# [WORK INSTRUCTIONS]
Look through the entries below. Report each line that has the word "warnings" in it.

===== DATA TO EXAMINE =====

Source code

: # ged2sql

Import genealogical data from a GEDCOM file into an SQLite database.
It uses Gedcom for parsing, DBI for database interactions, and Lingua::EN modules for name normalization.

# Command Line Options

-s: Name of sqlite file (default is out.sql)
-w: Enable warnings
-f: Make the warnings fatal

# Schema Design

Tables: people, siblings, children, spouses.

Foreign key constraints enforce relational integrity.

=====
===== DATA TO EXAMINE =====

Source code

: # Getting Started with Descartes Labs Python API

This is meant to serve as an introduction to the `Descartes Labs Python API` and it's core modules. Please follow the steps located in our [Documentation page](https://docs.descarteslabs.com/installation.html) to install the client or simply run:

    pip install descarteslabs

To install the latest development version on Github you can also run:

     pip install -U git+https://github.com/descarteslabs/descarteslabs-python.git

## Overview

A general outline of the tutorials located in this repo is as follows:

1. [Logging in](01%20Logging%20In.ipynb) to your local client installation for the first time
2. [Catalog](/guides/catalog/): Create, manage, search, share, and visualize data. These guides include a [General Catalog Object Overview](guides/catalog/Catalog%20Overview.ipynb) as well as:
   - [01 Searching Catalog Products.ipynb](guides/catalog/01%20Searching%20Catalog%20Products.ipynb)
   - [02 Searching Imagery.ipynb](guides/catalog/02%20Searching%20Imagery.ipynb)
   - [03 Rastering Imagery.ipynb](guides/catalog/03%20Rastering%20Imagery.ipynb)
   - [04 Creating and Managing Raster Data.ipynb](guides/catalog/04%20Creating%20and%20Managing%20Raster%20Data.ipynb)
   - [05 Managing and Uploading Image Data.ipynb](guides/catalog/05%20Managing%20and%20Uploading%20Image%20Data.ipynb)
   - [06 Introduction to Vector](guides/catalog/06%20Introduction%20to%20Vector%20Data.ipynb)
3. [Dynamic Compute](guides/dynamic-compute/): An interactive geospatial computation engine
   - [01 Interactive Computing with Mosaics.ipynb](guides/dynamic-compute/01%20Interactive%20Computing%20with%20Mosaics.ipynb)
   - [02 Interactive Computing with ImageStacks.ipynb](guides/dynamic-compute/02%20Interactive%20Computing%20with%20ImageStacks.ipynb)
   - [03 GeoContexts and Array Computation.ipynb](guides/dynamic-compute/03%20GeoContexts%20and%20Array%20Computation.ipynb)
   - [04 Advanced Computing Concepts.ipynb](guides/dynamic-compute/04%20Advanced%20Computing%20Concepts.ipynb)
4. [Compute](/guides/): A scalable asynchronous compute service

=====

# [PROBLEM SOLUTION]
-w: Enable warnings
-f: Make the warnings fatal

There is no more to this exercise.